Üzüldüm be, içim cız etti

Varol ağabey,
Ailenin doktoruydu, iyi bir hekim.

Evimin hatunları, bugün evlat “Baba bu elektrikli süpürge hangi yüzyıldan kalma?”
Oğlum bilmiyor musun betondan olsa kemirir yine bozarlar…
“Ben anneme yeni bir elektirikli süpürge alacağım”

NORMAL…
Oğlan anneye kız babaya düşkündür.

Valide…
YINE cebi mort etti, gitti…
Geberdi…
Verdim tamire, olursa???
“Fotoğraflarım …”
Hü, hü, hüüüüüüüüüüüüü…
BANA NE, cep bu, tablet falan…
Hassas cihaz, haldur huldur kullanılmaz…
KIME ne söylüyorsun, al birini vur ötekine…
İkisine de yeni almıştım, daha bismillah demeden hatun…
Camını yedi…
Çalışıyordum daha, o zamanlar 1500 Euro…
Kendime yeni almam icap etti (kapasite) „eskiyi“ verdim hatuna…
Tuvalete düşürdü, ULAN cebin kenefte işi ne???

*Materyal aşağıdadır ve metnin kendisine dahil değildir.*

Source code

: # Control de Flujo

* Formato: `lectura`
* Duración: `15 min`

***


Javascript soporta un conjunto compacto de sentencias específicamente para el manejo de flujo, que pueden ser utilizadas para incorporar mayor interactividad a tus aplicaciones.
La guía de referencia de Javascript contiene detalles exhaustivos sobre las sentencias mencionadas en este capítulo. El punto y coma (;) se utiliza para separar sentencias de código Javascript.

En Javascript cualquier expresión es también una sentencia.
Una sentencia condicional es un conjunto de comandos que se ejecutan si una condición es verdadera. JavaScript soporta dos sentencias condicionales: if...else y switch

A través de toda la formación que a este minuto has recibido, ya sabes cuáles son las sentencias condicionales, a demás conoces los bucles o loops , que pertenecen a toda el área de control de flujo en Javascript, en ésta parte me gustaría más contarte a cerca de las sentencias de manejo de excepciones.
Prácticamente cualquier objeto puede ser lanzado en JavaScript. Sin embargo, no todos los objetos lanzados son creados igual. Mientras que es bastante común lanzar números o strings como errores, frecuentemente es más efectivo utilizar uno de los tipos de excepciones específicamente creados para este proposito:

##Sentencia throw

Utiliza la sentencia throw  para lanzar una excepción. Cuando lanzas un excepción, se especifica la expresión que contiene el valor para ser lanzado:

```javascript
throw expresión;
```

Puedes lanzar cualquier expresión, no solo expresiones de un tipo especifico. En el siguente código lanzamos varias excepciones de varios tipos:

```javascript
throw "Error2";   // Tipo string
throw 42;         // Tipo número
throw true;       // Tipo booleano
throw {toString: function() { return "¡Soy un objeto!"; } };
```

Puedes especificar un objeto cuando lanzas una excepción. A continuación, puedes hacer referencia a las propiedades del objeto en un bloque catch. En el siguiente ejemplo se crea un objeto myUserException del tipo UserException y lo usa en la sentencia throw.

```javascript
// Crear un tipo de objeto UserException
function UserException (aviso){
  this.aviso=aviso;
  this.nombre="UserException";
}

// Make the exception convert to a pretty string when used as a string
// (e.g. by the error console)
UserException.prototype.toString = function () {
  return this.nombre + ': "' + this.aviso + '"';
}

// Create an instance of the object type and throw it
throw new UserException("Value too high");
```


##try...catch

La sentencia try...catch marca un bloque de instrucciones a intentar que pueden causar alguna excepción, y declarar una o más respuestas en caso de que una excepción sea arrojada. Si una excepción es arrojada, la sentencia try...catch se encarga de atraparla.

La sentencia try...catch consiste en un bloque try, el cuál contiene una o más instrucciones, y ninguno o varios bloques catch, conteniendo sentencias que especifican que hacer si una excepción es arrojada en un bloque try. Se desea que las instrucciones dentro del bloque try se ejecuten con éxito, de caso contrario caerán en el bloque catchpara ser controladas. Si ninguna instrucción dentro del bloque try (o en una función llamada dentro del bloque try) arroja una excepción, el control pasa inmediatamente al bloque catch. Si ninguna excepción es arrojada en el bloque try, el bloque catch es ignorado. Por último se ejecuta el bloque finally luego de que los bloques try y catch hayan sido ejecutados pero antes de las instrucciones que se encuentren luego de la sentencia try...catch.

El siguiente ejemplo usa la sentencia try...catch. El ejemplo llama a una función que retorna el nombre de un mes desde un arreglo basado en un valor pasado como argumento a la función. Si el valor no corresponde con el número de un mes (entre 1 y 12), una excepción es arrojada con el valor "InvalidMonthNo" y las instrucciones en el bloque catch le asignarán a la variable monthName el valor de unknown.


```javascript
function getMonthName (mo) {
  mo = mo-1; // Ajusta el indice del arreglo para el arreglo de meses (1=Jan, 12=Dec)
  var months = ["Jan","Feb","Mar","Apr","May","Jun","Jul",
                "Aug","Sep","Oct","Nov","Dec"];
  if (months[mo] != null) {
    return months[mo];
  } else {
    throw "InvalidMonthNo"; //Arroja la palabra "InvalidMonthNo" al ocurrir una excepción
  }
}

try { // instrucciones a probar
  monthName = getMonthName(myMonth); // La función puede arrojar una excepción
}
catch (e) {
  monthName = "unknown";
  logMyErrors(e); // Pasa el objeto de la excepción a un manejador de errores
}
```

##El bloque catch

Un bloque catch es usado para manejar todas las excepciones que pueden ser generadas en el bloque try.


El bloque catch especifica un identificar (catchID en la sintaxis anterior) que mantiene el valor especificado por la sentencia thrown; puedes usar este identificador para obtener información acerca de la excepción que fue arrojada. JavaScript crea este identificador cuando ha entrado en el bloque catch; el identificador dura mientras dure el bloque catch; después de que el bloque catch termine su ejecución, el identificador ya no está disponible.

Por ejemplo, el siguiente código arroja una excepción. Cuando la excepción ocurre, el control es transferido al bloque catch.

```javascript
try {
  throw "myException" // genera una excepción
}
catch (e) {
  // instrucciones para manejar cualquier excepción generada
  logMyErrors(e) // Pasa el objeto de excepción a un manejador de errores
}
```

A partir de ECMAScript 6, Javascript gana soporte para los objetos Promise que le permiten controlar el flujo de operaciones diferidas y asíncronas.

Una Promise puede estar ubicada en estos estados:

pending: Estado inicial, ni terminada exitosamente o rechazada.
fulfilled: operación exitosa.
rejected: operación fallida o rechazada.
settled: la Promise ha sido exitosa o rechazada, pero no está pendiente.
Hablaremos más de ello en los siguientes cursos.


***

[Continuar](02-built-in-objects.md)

Allah rahmet eylesin tabii.

Uzun etmeyelim, yedeğin yedeğinin yedeği…
Ayarlıyordum…
Tabii TÜM bilgiler, BEZDIM onlarla mı uğraşacağım bütün gün…
Teee ne zamandan kalma en son güvenliği…
Kişileri “yenisine” aktarıyordum, tabii hısım akraba…
Rahmetli Varol ağabeyinin eşi, Prof. Doktor falan filan…
Profesör olmuş, ne zamandan beri görmüyordum…
SENELER geçti…
İçim cız etti, rahmetli Varol ağabey geldi gözüm önüne…
Allah…
Tüm ölmüşlerimizi gani gani rahmet eylesin.